Тем не менее и данное еще на заре биологии Биша определение жизни как совокупности сил, противящихся смерти, и новейшая концепция жизни, которую мы находим у Кэннона в его понятии гомеостаза как функции системы, направленной на поддержание ее собственного равновесия, в равной мере напоминают нам, что жизнь и смерть связаны как два полюса, лежащие в самой основе всех имеющих отношение к жизни феноменов.

Поэтому конгруэнтность входящих в понятие „инстинкт смерти“ контрастирующих терминов феноменам повторения, с которыми объяснения Фрейда и соотносят их под именем „автоматизма“, не представляло бы никаких трудностей, если бы речь шла только о понятии биологическом.

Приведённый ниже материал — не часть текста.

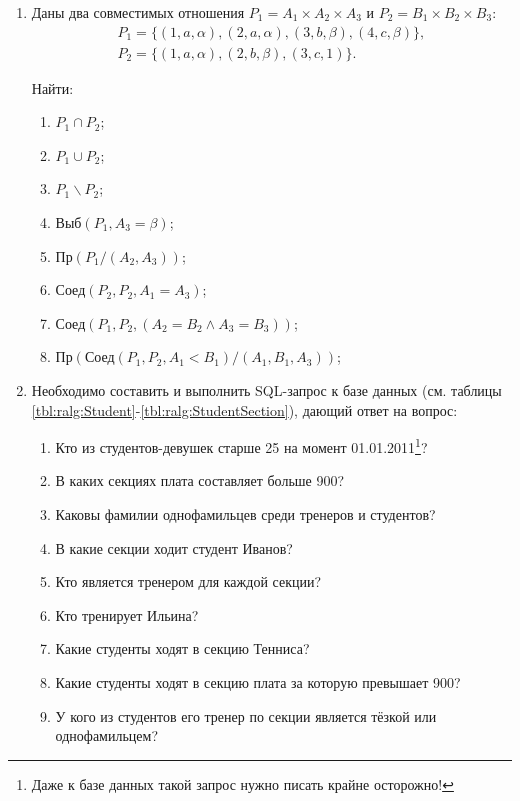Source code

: \begin{enumerate}
    \item Даны два совместимых отношения $P_1=A_1\times A_2\times A_3$ и $P_2=B_1\times B_2\times B_3$:
    \[
        \begin{split}
            P_1=\{
                (1,a,\alpha),
                (2,a,\alpha),
                (3,b,\beta),
                (4,c,\beta)
            \},\\
            P_2=\{
                (1,a,\alpha),
                (2,b,\beta),
                (3,c,1)
            \}.
        \end{split}
    \]

    Найти:
    \begin{enumerate}
        \item $P_1\cap P_2$;
        \item $P_1\cup P_2$;
        \item $P_1\backslash P_2$;
        \item $\text{Выб}(P_1,A_3=\beta)$;
        \item $\text{Пр}(P_1/(A_2,A_3))$;
        \item $\text{Соед}(P_2,P_2,A_1=A_3)$;
        \item $\text{Соед}(P_1,P_2,(A_2=B_2\land A_3=B_3))$;
        \item $\text{Пр}(\text{Соед}(P_1,P_2,A_1<B_1)/(A_1,B_1,A_3))$;
    \end{enumerate}
    
    \item Необходимо составить и выполнить SQL-запрос к базе данных (см. таблицы \ref{tbl:ralg:Student}-\ref{tbl:ralg:StudentSection}), дающий ответ на вопрос:
    \begin{enumerate}
        \item Кто из студентов-девушек старше 25 на момент 01.01.2011\footnote{Даже к базе данных такой запрос нужно писать крайне осторожно!}?
        \item В каких секциях плата составляет больше 900?
        \item Каковы фамилии однофамильцев среди тренеров и студентов?
        \item В какие секции ходит студент Иванов?
        \item Кто является тренером для каждой секции?
        \item Кто тренирует Ильина?
        \item Какие студенты ходят в секцию Тенниса?
        \item Какие студенты ходят в секцию плата за которую превышает 900?
        \item У кого из студентов его тренер по секции является тёзкой или однофамильцем?
    \end{enumerate}
    

\end{enumerate}
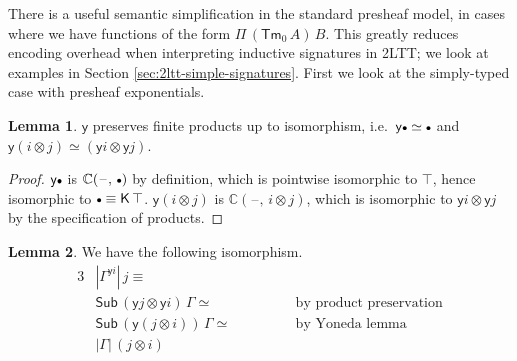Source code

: \documentclass[12pt,a4paper,twoside,openany]{book}
\theoremstyle{remark}
\theoremstyle{definition}
\newtheorem{mylemma}{Lemma}
\theoremstyle{theorem}
\newcommand{\ms}[1]{\mathsf{#1}}
\newcommand{\mbb}[1]{\mathbb{#1}}
\newcommand{\Sub}{\mathsf{Sub}}
\newcommand{\Tm}{\mathsf{Tm}}
\newcommand{\blank}{\mathord{\hspace{1pt}\text{--}\hspace{1pt}}}
\newcommand{\emptycon}{\scaleobj{.75}\bullet}
\newcommand{\K}{\mathsf{K}}
\newcommand{\mbbC}{\mbb{C}}
\newcommand{\yon}{\ms{y}}
\begin{document}
There is a useful semantic simplification in the standard presheaf model, in
cases where we have functions of the form $\Pi\,(\Tm_0\,A)\,B$. This greatly
reduces encoding overhead when interpreting inductive signatures in 2LTT; we
look at examples in Section \ref{sec:2ltt-simple-signatures}. First we look at
the simply-typed case with presheaf exponentials.
\begin{mylemma}
$\yon$ preserves finite products up to isomorphism, i.e.\ $\yon \emptycon \simeq
  \emptycon$ and $\yon (i \otimes j) \simeq (\yon i \otimes \yon j)$.
\end{mylemma}
\begin{proof}
$\yon \emptycon$ is $\mbbC(\blank,\,\emptycon)$ by definition, which is
pointwise isomorphic to $\top$, hence isomorphic to $\emptycon \equiv
\K\,\top$. $\yon (i \otimes j)$ is $\mbbC(\blank,\,i \otimes j)$, which is
isomorphic to $\yon i \otimes \yon j$ by the specification of products.
\end{proof}
\begin{mylemma} We have the following isomorphism.
\begin{alignat*}{3}
  & |\Gamma^{\yon i}|\,j \equiv \hspace{3em}&&\\
  & \Sub\,(\yon j \otimes \yon i)\,\Gamma \simeq \hspace{3em} &&\text{by product preservation}\\
  & \Sub\,(\yon (j \otimes i))\,\Gamma \simeq \hspace{3em} &&\text {by Yoneda lemma}\\
  & |\Gamma|\,(j \otimes i)&&
\end{alignat*}
\end{mylemma}
\end{document}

Но мы все чувствуем, что это не так, и именно поэтому данная проблема становится для многих из нас камнем преткновения. Тот факт, что многие останавливаются перед кажущейся несовместимостью этих терминов, достоин нашего внимания уже тем, что обнаруживает диалектическую невинность, которую, без сомнения, легко смутила бы семантическая проблема, нашедшая классическое выражение в определительном высказывании „поселок на Ганге“, которым индийская эстетика иллюстрирует вторую форму языковых резонансов (46).

К понятию этому следует подходить через его резонансы — резнансы в той среде, которую мы назовем поэтикой фрейдовского наследия. Именно здесь нужно искать ключ к его смыслу и измерение, существенное для понимания его диалектических отголосков в работах Фрейда, начиная от самых первых и кончая апогеем его творчества, который появлением этого понятия и знаменуется. Стоит напомнить, к примеру, что по свидетельству самого Фрейда его медицинское призвание было внушено ему услышанным им публичным чтением знаменитого Гетевского Гимна природе — этого найденного одним из друзей Гете текста, в котором на склоне лет поэт согласился признать одно из первых законных детищ своего юного пера.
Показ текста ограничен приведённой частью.